3. Unsupervised Learning

  • Applications:
    • Grouping similar observations.
    • Anomaly detection.
    • Feature reduction (e.g., PCA).
    • Finding similar words (e.g., BlazingText, FastText).

4. Reinforcement Learning

  • Used for scenarios like autonomous driving and strategy games.
  • Involves learning from a mix of examples and uncertainties.

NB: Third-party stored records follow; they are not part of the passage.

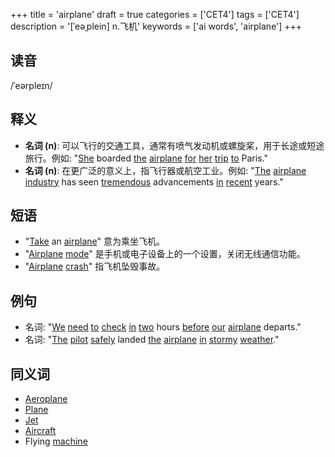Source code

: +++
title = 'airplane'
draft = true
categories = ['CET4']
tags = ['CET4']
description = '[ˈeəˌplein] n.飞机'
keywords = ['ai words', 'airplane']
+++

## 读音
/ˈeərpleɪn/

## 释义
- **名词 (n)**: 可以飞行的交通工具，通常有喷气发动机或螺旋桨，用于长途或短途旅行。例如: "[She](/post/she/) boarded [the](/post/the/) [airplane](/post/airplane/) [for](/post/for/) [her](/post/her/) [trip](/post/trip/) [to](/post/to/) Paris."
- **名词 (n)**: 在更广泛的意义上，指飞行器或航空工业。例如: "[The](/post/the/) [airplane](/post/airplane/) [industry](/post/industry/) has seen [tremendous](/post/tremendous/) advancements [in](/post/in/) [recent](/post/recent/) years."

## 短语
- "[Take](/post/take/) an [airplane](/post/airplane/)" 意为乘坐飞机。
- "[Airplane](/post/airplane/) [mode](/post/mode/)" 是手机或电子设备上的一个设置，关闭无线通信功能。
- "[Airplane](/post/airplane/) [crash](/post/crash/)" 指飞机坠毁事故。

## 例句
- 名词: "[We](/post/we/) [need](/post/need/) [to](/post/to/) [check](/post/check/) [in](/post/in/) [two](/post/two/) hours [before](/post/before/) [our](/post/our/) [airplane](/post/airplane/) departs."
- 名词: "[The](/post/the/) [pilot](/post/pilot/) [safely](/post/safely/) landed [the](/post/the/) [airplane](/post/airplane/) [in](/post/in/) [stormy](/post/stormy/) [weather](/post/weather/)."

## 同义词
- [Aeroplane](/post/aeroplane/)
- [Plane](/post/plane/)
- [Jet](/post/jet/)
- [Aircraft](/post/aircraft/)
- Flying [machine](/post/machine/)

Data Types - How to handle mixed data types (Lesson 24)

Categorical Values

  • Encoding: Convert text-based categories to numeric form for tree-based algorithms like XGBoost.
  • One-hot Encoding: Used for algorithms like Linear Regression, converting categories into separate columns.
  • Feature Combination: Combine features to form new ones for capturing non-linear relationships.

Text Data

  • Bag-of-Words: Tokenize text into words; each word becomes a feature.
  • NGram Transformation: Capture contiguous sequences of words to better represent meaning.
  • OSB Transformation: Similar to NGrams, but includes non-contiguous word combinations.
  • Stemming: Reduce words to their root form for consistency.
  • Case Uniformity: Convert all text to either lowercase or uppercase.
  • Punctuation Removal: Improve signal by removing punctuations.

Numeric Data

  • As-is Usage: Suitable for linear relationships.
  • Normalization: Adjust features to similar scales to prevent dominance of larger scale features.
  • Binning: Segment numeric values into bins for capturing non-linearity.